Q: Was it a smooth transition upgrading to the pro ranks?

A: The transition to the Pro ranks definitely was not as smooth as I would have liked.  I had progressed through the ranks very rapidly.  Within one season I went from racing at the amateur/collegiate level to signing a contract to race for the Yahoo Cycling Team, which to move through the ranks that quickly are typically unheard of.  Because I progressed so fast I never really learned how to race properly because I depended on my strength and tenacity to get results.  When I got to the Pro level everyone was just as strong or stronger than I was and had much more experience.  Now, I had to learn how to race more with my head and not just with my legs and heart.  Trying to learn at the highest level was not easy and I failed over and over again in my first year, but from all those mistakes I learned more than I would have if my first season as a pro had gone smoother.

Q: I know that your training regimen is absolutely brutal. What does it entail?

A:  Training is a year around thing.  Yes there is an off season, but that is mainly to let your body recover from the previous season and to start preparing for the next.  I work with a coach who designs my training to ensure I’m in peak fitness when I’m targeting a specific race.  My training is broken down into certain periods throughout the year.  The first phase entails base training, which consists of a lot of lower intensity riding and higher duration to build endurance.   Usually, I will ride between 20-30+ hours a week during this time.   Once I’m done with the base period it goes into a build period.  The intensity increases and duration drops during this phase to ensure proper recovery.  This is where much more specific workouts are completed such as hill intervals, sprints, and higher intensity riding.  Once, the season starts the training will taper into races to ensure that my body has recovered properly and I’m going in mentally fresh, ready for battle.

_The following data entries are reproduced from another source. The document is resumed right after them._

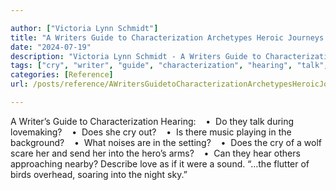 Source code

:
 ```yaml
---

author: ["Victoria Lynn Schmidt"]
title: "A Writers Guide to Characterization Archetypes Heroic Journeys and Other Elements of Dynamic Character Development - part0010_split_091.html"
date: "2024-07-19"
description: "Victoria Lynn Schmidt - A Writers Guide to Characterization Archetypes Heroic Journeys and Other Elements of Dynamic Character Development"
tags: ["cry", "writer", "guide", "characterization", "hearing", "talk", "lovemaking", "music", "playing", "background", "noise", "setting", "wolf", "scare", "send", "hero", "arm", "hear", "others", "approaching", "nearby", "describe", "love", "sound", "flutter"]
categories: [Reference]
url: /posts/reference/AWritersGuidetoCharacterizationArchetypesHeroicJourneysandOtherElementsofDynamicCharacterDevelopment-part0010split091html

---
```



A Writer’s Guide to Characterization
Hearing:
   •  Do they talk during lovemaking?
   •  Does she cry out?
   •  Is there music playing in the background?
   •  What noises are in the setting?
   •  Does the cry of a wolf scare her and send her into the hero’s arms?
   •  Can they hear others approaching nearby?
Describe love as if it were a sound. “…the flutter of birds overhead, soaring into the night sky.”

Q: What about nutrition? What are you doing on that front?

A: Nutrition… I ride for Team Clif Bar, so Clif Bar products are all I eat.  I even brush my teeth with Vanilla Clif Shot.  It’s yummy and makes you fast, so go buy some!!!!  Actually, my diet is pretty limited because my body weight gives me trouble on the bike especially in the mountains.  I eat very lean meats, lots of fruits and vegetables, eggs, almond butter and lots of coffee.  I’m constantly counting calories and very conscious about what I’m eating.

Q: What tips do you have for aspiring racers or even recreational riders that are looking to get faster?

A: Besides the necessities such as shaving your legs, getting a sweet euro faux hawk, doing countless hill repeats, starving yourself and listening to techno… just kidding!!! (Except for the hill intervals those will make you fast)  I’m not going to lie this is one of the hardest sports in the world.  It requires so much of a person physically, mentally and emotionally.  The best tip I can give is work hard.  Hard work will beat talent any day and this is especially true in cycling.  You need to be able, at any moment, to sacrifice what you are for what you will become.  I’m where I want to be because I realized I had to commit my very being to this thing and the path to get to there is done by working hard.  One other thing is never give up… even if people may doubt you, always believe in yourself.  It’s ok to believe that there is no can’t, won’t, or impossible.  If you are going to pursue getting faster and improving in this sport you got to believe in yourself and in the work you are doing that when it comes race day you are ready to let it rip.

Q: What are your goals for next season and five years from now? What is your motivation and where does it come from?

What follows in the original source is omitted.